In 1983, Parmar was indicted in India for killing two Indian police officers. After he spent a year in Canadian jail, however, the Canadian government refused to extradite him to India. Parmar was closely watched by the Canadian Security Intelligence Service (CSIS) as a result of various suspicious activities. Less than a month before the bombings, CSIS observed Parmar and Inderjit Singh Reyat enter the woods in Vancouver Island. The agents then heard a loud noise, which they assumed to be the pair firing guns. Shortly after the bombing, the Royal Canadian Mounted Police searched Parmar and Reyat’s dwellings and charged the men with possession of weapons and explosives, as well as conspiracy. Both men were released after paying fines.
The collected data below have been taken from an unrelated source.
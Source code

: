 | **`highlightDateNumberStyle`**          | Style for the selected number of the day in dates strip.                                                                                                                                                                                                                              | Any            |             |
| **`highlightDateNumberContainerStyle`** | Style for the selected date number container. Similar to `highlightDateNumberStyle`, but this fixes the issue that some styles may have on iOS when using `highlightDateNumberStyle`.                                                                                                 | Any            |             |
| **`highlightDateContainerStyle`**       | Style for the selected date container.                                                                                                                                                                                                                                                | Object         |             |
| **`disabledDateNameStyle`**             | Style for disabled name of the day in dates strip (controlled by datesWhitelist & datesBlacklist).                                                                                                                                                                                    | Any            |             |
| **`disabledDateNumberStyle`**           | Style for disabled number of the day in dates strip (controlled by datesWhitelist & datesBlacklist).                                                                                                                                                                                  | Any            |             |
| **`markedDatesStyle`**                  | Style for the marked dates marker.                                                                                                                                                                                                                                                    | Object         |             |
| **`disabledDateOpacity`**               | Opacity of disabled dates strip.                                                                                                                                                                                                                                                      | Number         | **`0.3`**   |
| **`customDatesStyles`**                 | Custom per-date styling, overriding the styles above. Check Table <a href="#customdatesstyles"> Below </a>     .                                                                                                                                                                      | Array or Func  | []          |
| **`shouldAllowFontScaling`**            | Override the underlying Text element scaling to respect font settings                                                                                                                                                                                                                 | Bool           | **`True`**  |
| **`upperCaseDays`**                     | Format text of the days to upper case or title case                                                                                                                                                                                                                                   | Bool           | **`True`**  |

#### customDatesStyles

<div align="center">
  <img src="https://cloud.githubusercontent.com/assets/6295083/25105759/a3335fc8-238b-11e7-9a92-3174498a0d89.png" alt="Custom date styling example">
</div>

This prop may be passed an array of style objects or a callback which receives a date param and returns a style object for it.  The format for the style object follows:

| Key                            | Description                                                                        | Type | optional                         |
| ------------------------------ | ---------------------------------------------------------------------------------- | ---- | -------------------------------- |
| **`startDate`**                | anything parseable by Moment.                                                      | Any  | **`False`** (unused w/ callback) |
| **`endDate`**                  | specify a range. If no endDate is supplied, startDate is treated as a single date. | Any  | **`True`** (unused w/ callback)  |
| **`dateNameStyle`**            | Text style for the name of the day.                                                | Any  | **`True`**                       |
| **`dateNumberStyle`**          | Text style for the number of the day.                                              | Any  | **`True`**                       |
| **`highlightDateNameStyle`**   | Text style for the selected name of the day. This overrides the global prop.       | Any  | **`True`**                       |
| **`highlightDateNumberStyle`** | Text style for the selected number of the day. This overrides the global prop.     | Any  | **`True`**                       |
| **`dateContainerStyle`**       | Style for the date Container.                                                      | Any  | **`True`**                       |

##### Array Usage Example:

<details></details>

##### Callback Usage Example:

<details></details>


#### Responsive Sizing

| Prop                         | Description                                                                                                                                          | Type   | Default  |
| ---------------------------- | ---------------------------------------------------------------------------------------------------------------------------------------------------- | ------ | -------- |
In 1992, Parmar was killed in a reported gunfire exchange in India. There was never sufficient evidence to charge Parmar with the Air India bombings, despite the Canadians’ belief that he was the leader of the conspiracy.

Out of the four main suspects in the Air India bombings, Inderjit Singh Reyat was the only one convicted for the crimes. Reyat’s involvement began when he started receiving phone calls from Parmar and others who were known to be Sikh extremists. In 1990, he was charged with manslaughter for the Tokyo Airport bombing and was found guilty and sentenced to ten years in prison. Reyat was later charged with murder in the Flight 182 case; he pleaded guilty to a lesser charge and was sentenced to five years in prison. Ripudaman Singh Malik and Ajaib Singh Bagri were also charged for the Air India bombings, but they were found not guilty on all counts.

Impact

The Air India Flight 182 bombing alerted people around the world to the potential implications of religious disputes in seemingly distant countries. It confirmed that in a decade witnessing the rise of globalism, terror too was becoming global, and it illustrated the dangers posed by terrorist organizations to neutral or third-party nations. The bombing forced the Canadian government to increase its security precautions at airports and elsewhere in the country, and it gave pause to other nations as well.

Subsequent Events

A new investigation on the Air India bombings was launched in 2005 by Jack Mayor, a retired Canadian Supreme Court justice. The investigation’s primary objectives were to evaluate the circumstances of the incident, to determine if justice was served by the trials of those accused, and to conclude whether the incident could occur again despite modern precautions.

Bibliography

Dobson, Christopher, and Ronald Payne. “The Golden Temple (India).” In The Never-Ending War: Terrorism in the 1980’s. New York: Facts on File, 1987. Examination of Indian Sikh terrorism in the 1980’s, especially in the wake of the raid on the Golden Temple; part of a general study of terrorism in the 1980’s.

Laqueur, Walter. Terrorism: A Study of National and International Political Violence. Boston: Little, Brown, 1977. A comprehensive look at the intersections of nationalist and international politics and terrorism.

Netanyahu, Benjamin. Fighting Terrorism. New York: Farrar, Straus and Giroux, 2001. This overview of terrorism in the 1980’s and 1990’s provides details of terrorist activity in the Middle East, Canada, and the United States.